*** Provided data Section Begins ***
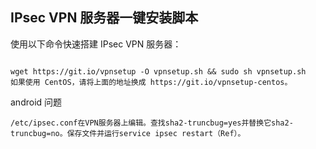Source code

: ## IPsec VPN 服务器一键安装脚本

使用以下命令快速搭建 IPsec VPN 服务器：
```

wget https://git.io/vpnsetup -O vpnsetup.sh && sudo sh vpnsetup.sh
如果使用 CentOS，请将上面的地址换成 https://git.io/vpnsetup-centos。
```
android 问题
```
/etc/ipsec.conf在VPN服务器上编辑。查找sha2-truncbug=yes并替换它sha2-truncbug=no。保存文件并运行service ipsec restart（Ref）。
```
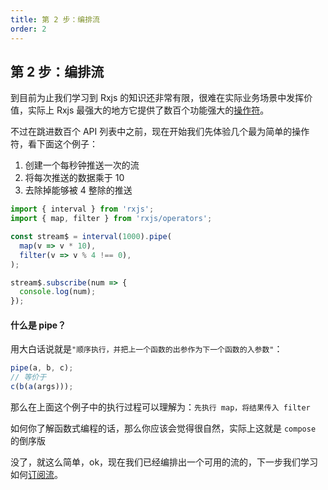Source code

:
 ```yaml
---
title: 第 2 步：编排流
order: 2
---
```


## 第 2 步：编排流

到目前为止我们学习到 Rxjs 的知识还非常有限，很难在实际业务场景中发挥价值，实际上 Rxjs 最强大的地方它提供了数百个功能强大的[操作符](/operators/basic/audit)。

不过在跳进数百个 API 列表中之前，现在开始我们先体验几个最为简单的操作符，看下面这个例子：

1. 创建一个每秒钟推送一次的流
2. 将每次推送的数据乘于 10
3. 去除掉能够被 4 整除的推送

```typescript
import { interval } from 'rxjs';
import { map, filter } from 'rxjs/operators';

const stream$ = interval(1000).pipe(
  map(v => v * 10),
  filter(v => v % 4 !== 0),
);

stream$.subscribe(num => {
  console.log(num);
});
```

#### 什么是 pipe？

用大白话说就是`"顺序执行，并把上一个函数的出参作为下一个函数的入参数"`：

```typescript
pipe(a, b, c);
// 等价于
c(b(a(args)));
```

那么在上面这个例子中的执行过程可以理解为：`先执行 map，将结果传入 filter`

<Alert type="info">

如何你了解函数式编程的话，那么你应该会觉得很自然，实际上这就是 `compose` 的倒序版

</Alert>

没了，就这么简单，ok，现在我们已经编排出一个可用的流的，下一步我们学习如何[订阅流](/core/subscription)。
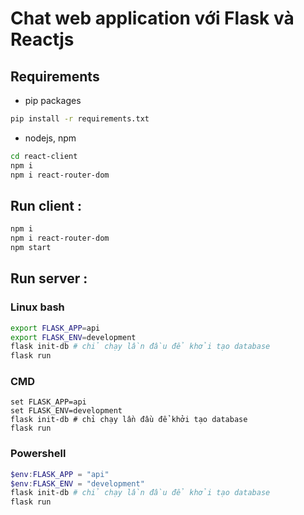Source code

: # Chat web application với Flask và Reactjs

## Requirements
- pip packages
```sh 
pip install -r requirements.txt
```
- nodejs, npm
```bash
cd react-client
npm i
npm i react-router-dom
```
## Run client :
```bash
npm i
npm i react-router-dom
npm start
```

## Run server : 
### Linux bash
```bash
export FLASK_APP=api
export FLASK_ENV=development
flask init-db # chỉ chạy lần đầu để khởi tạo database
flask run
```
### CMD
```CMD
set FLASK_APP=api
set FLASK_ENV=development
flask init-db # chỉ chạy lần đầu để khởi tạo database
flask run
```
### Powershell
```powershell
$env:FLASK_APP = "api"
$env:FLASK_ENV = "development"
flask init-db # chỉ chạy lần đầu để khởi tạo database
flask run
```

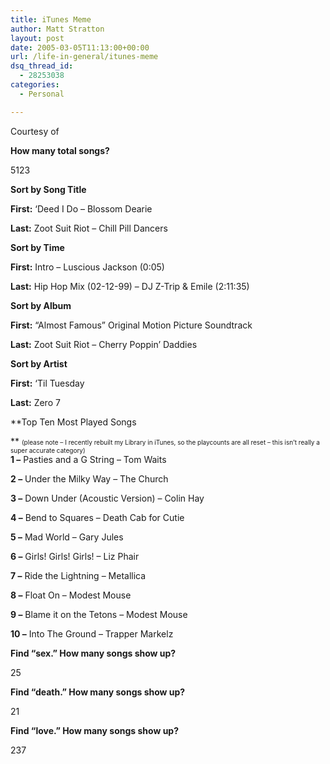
 ```yaml
---
title: iTunes Meme
author: Matt Stratton
layout: post
date: 2005-03-05T11:13:00+00:00
url: /life-in-general/itunes-meme
dsq_thread_id:
  - 28253038
categories:
  - Personal

---
```

Courtesy of

**How many total songs?**
  
5123

**Sort by Song Title**
  
**First:** &#8216;Deed I Do &#8211; Blossom Dearie
  
**Last:** Zoot Suit Riot &#8211; Chill Pill Dancers

**Sort by Time**
  
**First:** Intro &#8211; Luscious Jackson (0:05)
  
**Last:** Hip Hop Mix (02-12-99) &#8211; DJ Z-Trip & Emile (2:11:35)

**Sort by Album**
  
**First:** &#8220;Almost Famous&#8221; Original Motion Picture Soundtrack
  
**Last:** Zoot Suit Riot &#8211; Cherry Poppin&#8217; Daddies

**Sort by Artist**
  
**First:** &#8216;Til Tuesday
  
**Last:** Zero 7

**Top Ten Most Played Songs
  
** <font size="1">(please note &#8211; I recently rebuilt my Library in iTunes, so the playcounts are all reset &#8211; this isn&#8217;t really a super accurate category)<br /> </font>**1 &#8211;** Pasties and a G String &#8211; Tom Waits
  
**2 &#8211;** Under the Milky Way &#8211; The Church
  
**3 &#8211;** Down Under (Acoustic Version) &#8211; Colin Hay
  
**4 &#8211;** Bend to Squares &#8211; Death Cab for Cutie
  
**5 &#8211;** Mad World &#8211; Gary Jules
  
**6 &#8211;** Girls! Girls! Girls! &#8211; Liz Phair
  
**7 &#8211;** Ride the Lightning &#8211; Metallica
  
**8 &#8211;** Float On &#8211;&nbsp;Modest Mouse
  
**9 &#8211;**&nbsp;Blame it on the Tetons&nbsp;&#8211;&nbsp;Modest Mouse
  
**10 &#8211;**&nbsp;Into The Ground&nbsp;&#8211;&nbsp;Trapper Markelz

**Find &#8220;sex.&#8221; How many songs show up?**
  
25

**Find &#8220;death.&#8221; How many songs show up?**
  
21

**Find &#8220;love.&#8221; How many songs show up?**
  
237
*** Provided data Section Ends ***
** Required work **
Retype every entry exactly, but keep the pictures out of your copy.

** Exercise result **
Source code

: ## IPsec VPN 服务器一键安装脚本

使用以下命令快速搭建 IPsec VPN 服务器：
```

wget https://git.io/vpnsetup -O vpnsetup.sh && sudo sh vpnsetup.sh
如果使用 CentOS，请将上面的地址换成 https://git.io/vpnsetup-centos。
```
android 问题
```
/etc/ipsec.conf在VPN服务器上编辑。查找sha2-truncbug=yes并替换它sha2-truncbug=no。保存文件并运行service ipsec restart（Ref）。
```
Source code

:
 ```yaml
---
title: 第 2 步：编排流
order: 2
---
```


## 第 2 步：编排流

到目前为止我们学习到 Rxjs 的知识还非常有限，很难在实际业务场景中发挥价值，实际上 Rxjs 最强大的地方它提供了数百个功能强大的[操作符](/operators/basic/audit)。

不过在跳进数百个 API 列表中之前，现在开始我们先体验几个最为简单的操作符，看下面这个例子：

1. 创建一个每秒钟推送一次的流
2. 将每次推送的数据乘于 10
3. 去除掉能够被 4 整除的推送

```typescript
import { interval } from 'rxjs';
import { map, filter } from 'rxjs/operators';

const stream$ = interval(1000).pipe(
  map(v => v * 10),
  filter(v => v % 4 !== 0),
);

stream$.subscribe(num => {
  console.log(num);
});
```

#### 什么是 pipe？

用大白话说就是`"顺序执行，并把上一个函数的出参作为下一个函数的入参数"`：

```typescript
pipe(a, b, c);
// 等价于
c(b(a(args)));
```

那么在上面这个例子中的执行过程可以理解为：`先执行 map，将结果传入 filter`

<Alert type="info">

如何你了解函数式编程的话，那么你应该会觉得很自然，实际上这就是 `compose` 的倒序版

</Alert>

没了，就这么简单，ok，现在我们已经编排出一个可用的流的，下一步我们学习如何[订阅流](/core/subscription)。
Source code

: # Chat web application với Flask và Reactjs

## Requirements
- pip packages
```sh 
pip install -r requirements.txt
```
- nodejs, npm
```bash
cd react-client
npm i
npm i react-router-dom
```
## Run client :
```bash
npm i
npm i react-router-dom
npm start
```

## Run server : 
### Linux bash
```bash
export FLASK_APP=api
export FLASK_ENV=development
flask init-db # chỉ chạy lần đầu để khởi tạo database
flask run
```
### CMD
```CMD
set FLASK_APP=api
set FLASK_ENV=development
flask init-db # chỉ chạy lần đầu để khởi tạo database
flask run
```
### Powershell
```powershell
$env:FLASK_APP = "api"
$env:FLASK_ENV = "development"
flask init-db # chỉ chạy lần đầu để khởi tạo database
flask run
```

 ```yaml
---
title: iTunes Meme
author: Matt Stratton
layout: post
date: 2005-03-05T11:13:00+00:00
url: /life-in-general/itunes-meme
dsq_thread_id:
  - 28253038
categories:
  - Personal

---
```

Courtesy of

**How many total songs?**
  
5123

**Sort by Song Title**
  
**First:** &#8216;Deed I Do &#8211; Blossom Dearie
  
**Last:** Zoot Suit Riot &#8211; Chill Pill Dancers

**Sort by Time**
  
**First:** Intro &#8211; Luscious Jackson (0:05)
  
**Last:** Hip Hop Mix (02-12-99) &#8211; DJ Z-Trip & Emile (2:11:35)

**Sort by Album**
  
**First:** &#8220;Almost Famous&#8221; Original Motion Picture Soundtrack
  
**Last:** Zoot Suit Riot &#8211; Cherry Poppin&#8217; Daddies

**Sort by Artist**
  
**First:** &#8216;Til Tuesday
  
**Last:** Zero 7

**Top Ten Most Played Songs
  
** <font size="1">(please note &#8211; I recently rebuilt my Library in iTunes, so the playcounts are all reset &#8211; this isn&#8217;t really a super accurate category)<br /> </font>**1 &#8211;** Pasties and a G String &#8211; Tom Waits
  
**2 &#8211;** Under the Milky Way &#8211; The Church
  
**3 &#8211;** Down Under (Acoustic Version) &#8211; Colin Hay
  
**4 &#8211;** Bend to Squares &#8211; Death Cab for Cutie
  
**5 &#8211;** Mad World &#8211; Gary Jules
  
**6 &#8211;** Girls! Girls! Girls! &#8211; Liz Phair
  
**7 &#8211;** Ride the Lightning &#8211; Metallica
  
**8 &#8211;** Float On &#8211;&nbsp;Modest Mouse
  
**9 &#8211;**&nbsp;Blame it on the Tetons&nbsp;&#8211;&nbsp;Modest Mouse
  
**10 &#8211;**&nbsp;Into The Ground&nbsp;&#8211;&nbsp;Trapper Markelz

**Find &#8220;sex.&#8221; How many songs show up?**
  
25

**Find &#8220;death.&#8221; How many songs show up?**
  
21

**Find &#8220;love.&#8221; How many songs show up?**
  
237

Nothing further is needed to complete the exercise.